Task details: An exact transcription of the entries is required, with none of the pictures carried over.

◇ ◇ ◇ ◇ ◇ ◇ ◇

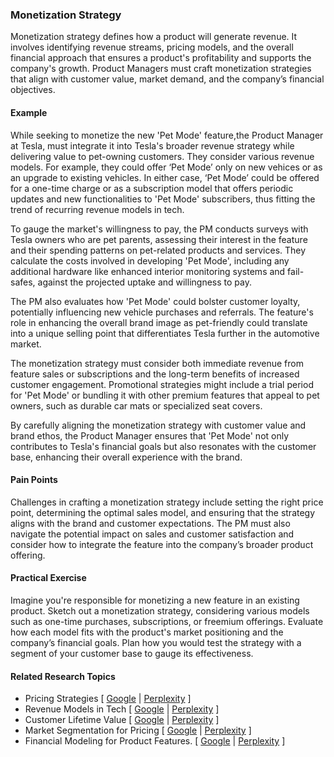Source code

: ### Monetization Strategy

Monetization strategy defines how a product will generate revenue. It involves identifying revenue streams, pricing models, and the overall financial approach that ensures a product's profitability and supports the company's growth. Product Managers must craft monetization strategies that align with customer value, market demand, and the company’s financial objectives.

#### Example

While seeking to monetize the new 'Pet Mode' feature,the Product Manager at Tesla,  must integrate it into Tesla's broader revenue strategy while delivering value to pet-owning customers. They consider various revenue models.  For example, they could offer ‘Pet Mode’ only on new vehices or as an upgrade to existing vehicles. In either case, ‘Pet Mode’ could be offered for a one-time charge or as a subscription model that offers periodic updates and new functionalities to 'Pet Mode' subscribers, thus fitting the trend of recurring revenue models in tech.

To gauge the market's willingness to pay, the PM conducts surveys with Tesla owners who are pet parents, assessing their interest in the feature and their spending patterns on pet-related products and services. They calculate the costs involved in developing 'Pet Mode', including any additional hardware like enhanced interior monitoring systems and fail-safes, against the projected uptake and willingness to pay.

The PM also evaluates how 'Pet Mode' could bolster customer loyalty, potentially influencing new vehicle purchases and referrals. The feature's role in enhancing the overall brand image as pet-friendly could translate into a unique selling point that differentiates Tesla further in the automotive market.

The monetization strategy must consider both immediate revenue from feature sales or subscriptions and the long-term benefits of increased customer engagement. Promotional strategies might include a trial period for 'Pet Mode' or bundling it with other premium features that appeal to pet owners, such as durable car mats or specialized seat covers.

By carefully aligning the monetization strategy with customer value and brand ethos, the Product Manager ensures that 'Pet Mode' not only contributes to Tesla's financial goals but also resonates with the customer base, enhancing their overall experience with the brand.

#### Pain Points

Challenges in crafting a monetization strategy include setting the right price point, determining the optimal sales model, and ensuring that the strategy aligns with the brand and customer expectations. The PM must also navigate the potential impact on sales and customer satisfaction and consider how to integrate the feature into the company’s broader product offering.

#### Practical Exercise

Imagine you're responsible for monetizing a new feature in an existing product. Sketch out a monetization strategy, considering various models such as one-time purchases, subscriptions, or freemium offerings. Evaluate how each model fits with the product's market positioning and the company’s financial goals. Plan how you would test the strategy with a segment of your customer base to gauge its effectiveness.

#### Related Research Topics

- Pricing Strategies [ [Google](https://www.google.com/search?q=Pricing%20Strategies%20in%20product%20management) | [Perplexity](https://www.perplexity.ai/?q=Pricing%20Strategies%20in%20product%20management) ]
- Revenue Models in Tech [ [Google](https://www.google.com/search?q=Revenue%20Models%20in%20Tech%20in%20product%20management) | [Perplexity](https://www.perplexity.ai/?q=Revenue%20Models%20in%20Tech%20in%20product%20management) ]
- Customer Lifetime Value [ [Google](https://www.google.com/search?q=Customer%20Lifetime%20Value%20in%20product%20management) | [Perplexity](https://www.perplexity.ai/?q=Customer%20Lifetime%20Value%20in%20product%20management) ]
- Market Segmentation for Pricing [ [Google](https://www.google.com/search?q=Market%20Segmentation%20for%20Pricing%20in%20product%20management) | [Perplexity](https://www.perplexity.ai/?q=Market%20Segmentation%20for%20Pricing%20in%20product%20management) ]
- Financial Modeling for Product Features. [ [Google](https://www.google.com/search?q=Financial%20Modeling%20for%20Product%20Features.%20in%20product%20management) | [Perplexity](https://www.perplexity.ai/?q=Financial%20Modeling%20for%20Product%20Features.%20in%20product%20management) ]

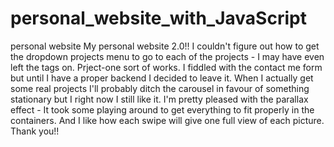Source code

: # personal_website_with_JavaScript
personal website
My personal website 2.0!! 
I couldn't figure out how to get the dropdown projects menu to go to each of the projects - I may have even left the tags on. Prject-one sort of works.
I fiddled with the contact me form but until I have a proper backend I decided to leave it.
When I actually get some real projects I'll probably ditch the carousel in favour of something stationary but I right now I still like it.
I'm pretty pleased with the parallax effect - It took some playing around to get everything to fit properly in the containers. And I like how each swipe will give one full view of each picture.
Thank you!!
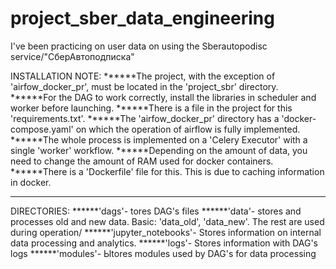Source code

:# project_sber_data_engineering
I've been practicing on user data on using the Sberautopodisc service/"СберАвтоподписка"

 INSTALLATION NOTE: 
******The project, with the exception of 'airfow_docker_pr', must be located in the 'project_sbr' directory.
******For the DAG to work correctly, install the libraries in scheduler and worker before launching. 
******There is a file in the project for this 'requirements.txt'.
******The 'airfow_docker_pr' directory has a 'docker-compose.yaml' on which the operation of airflow is fully implemented. 
******The whole process is implemented on a 'Celery Executor' with a single 'worker' workflow.
******Depending on the amount of data, you need to change the amount of RAM used for docker containers. 
******There is a 'Dockerfile' file for this. This is due to caching information in docker.
******

DIRECTORIES:
******'dags'- tores DAG's files
******'data'- stores and processes old and new data. Basic: 'data_old', 'data_new'. The rest are used during operation/
******'jupyter_notebooks'- Stores information on internal data processing and analytics.
******'logs'- Stores information with DAG's logs
******'modules'- Ыtores modules used by DAG's for data processing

◇ ◇ ◇ ◇ ◇ ◇ ◇

Expected answer:
Source code

: ### Monetization Strategy

Monetization strategy defines how a product will generate revenue. It involves identifying revenue streams, pricing models, and the overall financial approach that ensures a product's profitability and supports the company's growth. Product Managers must craft monetization strategies that align with customer value, market demand, and the company’s financial objectives.

#### Example

While seeking to monetize the new 'Pet Mode' feature,the Product Manager at Tesla,  must integrate it into Tesla's broader revenue strategy while delivering value to pet-owning customers. They consider various revenue models.  For example, they could offer ‘Pet Mode’ only on new vehices or as an upgrade to existing vehicles. In either case, ‘Pet Mode’ could be offered for a one-time charge or as a subscription model that offers periodic updates and new functionalities to 'Pet Mode' subscribers, thus fitting the trend of recurring revenue models in tech.

To gauge the market's willingness to pay, the PM conducts surveys with Tesla owners who are pet parents, assessing their interest in the feature and their spending patterns on pet-related products and services. They calculate the costs involved in developing 'Pet Mode', including any additional hardware like enhanced interior monitoring systems and fail-safes, against the projected uptake and willingness to pay.

The PM also evaluates how 'Pet Mode' could bolster customer loyalty, potentially influencing new vehicle purchases and referrals. The feature's role in enhancing the overall brand image as pet-friendly could translate into a unique selling point that differentiates Tesla further in the automotive market.

The monetization strategy must consider both immediate revenue from feature sales or subscriptions and the long-term benefits of increased customer engagement. Promotional strategies might include a trial period for 'Pet Mode' or bundling it with other premium features that appeal to pet owners, such as durable car mats or specialized seat covers.

By carefully aligning the monetization strategy with customer value and brand ethos, the Product Manager ensures that 'Pet Mode' not only contributes to Tesla's financial goals but also resonates with the customer base, enhancing their overall experience with the brand.

#### Pain Points

Challenges in crafting a monetization strategy include setting the right price point, determining the optimal sales model, and ensuring that the strategy aligns with the brand and customer expectations. The PM must also navigate the potential impact on sales and customer satisfaction and consider how to integrate the feature into the company’s broader product offering.

#### Practical Exercise

Imagine you're responsible for monetizing a new feature in an existing product. Sketch out a monetization strategy, considering various models such as one-time purchases, subscriptions, or freemium offerings. Evaluate how each model fits with the product's market positioning and the company’s financial goals. Plan how you would test the strategy with a segment of your customer base to gauge its effectiveness.

#### Related Research Topics

- Pricing Strategies [ [Google](https://www.google.com/search?q=Pricing%20Strategies%20in%20product%20management) | [Perplexity](https://www.perplexity.ai/?q=Pricing%20Strategies%20in%20product%20management) ]
- Revenue Models in Tech [ [Google](https://www.google.com/search?q=Revenue%20Models%20in%20Tech%20in%20product%20management) | [Perplexity](https://www.perplexity.ai/?q=Revenue%20Models%20in%20Tech%20in%20product%20management) ]
- Customer Lifetime Value [ [Google](https://www.google.com/search?q=Customer%20Lifetime%20Value%20in%20product%20management) | [Perplexity](https://www.perplexity.ai/?q=Customer%20Lifetime%20Value%20in%20product%20management) ]
- Market Segmentation for Pricing [ [Google](https://www.google.com/search?q=Market%20Segmentation%20for%20Pricing%20in%20product%20management) | [Perplexity](https://www.perplexity.ai/?q=Market%20Segmentation%20for%20Pricing%20in%20product%20management) ]
- Financial Modeling for Product Features. [ [Google](https://www.google.com/search?q=Financial%20Modeling%20for%20Product%20Features.%20in%20product%20management) | [Perplexity](https://www.perplexity.ai/?q=Financial%20Modeling%20for%20Product%20Features.%20in%20product%20management) ]

Source code

: # personal_website_with_JavaScript
personal website
My personal website 2.0!! 
I couldn't figure out how to get the dropdown projects menu to go to each of the projects - I may have even left the tags on. Prject-one sort of works.
I fiddled with the contact me form but until I have a proper backend I decided to leave it.
When I actually get some real projects I'll probably ditch the carousel in favour of something stationary but I right now I still like it.
I'm pretty pleased with the parallax effect - It took some playing around to get everything to fit properly in the containers. And I like how each swipe will give one full view of each picture.
Thank you!!
Source code

:# project_sber_data_engineering
I've been practicing on user data on using the Sberautopodisc service/"СберАвтоподписка"

 INSTALLATION NOTE: 
******The project, with the exception of 'airfow_docker_pr', must be located in the 'project_sbr' directory.
******For the DAG to work correctly, install the libraries in scheduler and worker before launching. 
******There is a file in the project for this 'requirements.txt'.
******The 'airfow_docker_pr' directory has a 'docker-compose.yaml' on which the operation of airflow is fully implemented. 
******The whole process is implemented on a 'Celery Executor' with a single 'worker' workflow.
******Depending on the amount of data, you need to change the amount of RAM used for docker containers. 
******There is a 'Dockerfile' file for this. This is due to caching information in docker.
******

DIRECTORIES:
******'dags'- tores DAG's files
******'data'- stores and processes old and new data. Basic: 'data_old', 'data_new'. The rest are used during operation/
******'jupyter_notebooks'- Stores information on internal data processing and analytics.
******'logs'- Stores information with DAG's logs
******'modules'- Ыtores modules used by DAG's for data processing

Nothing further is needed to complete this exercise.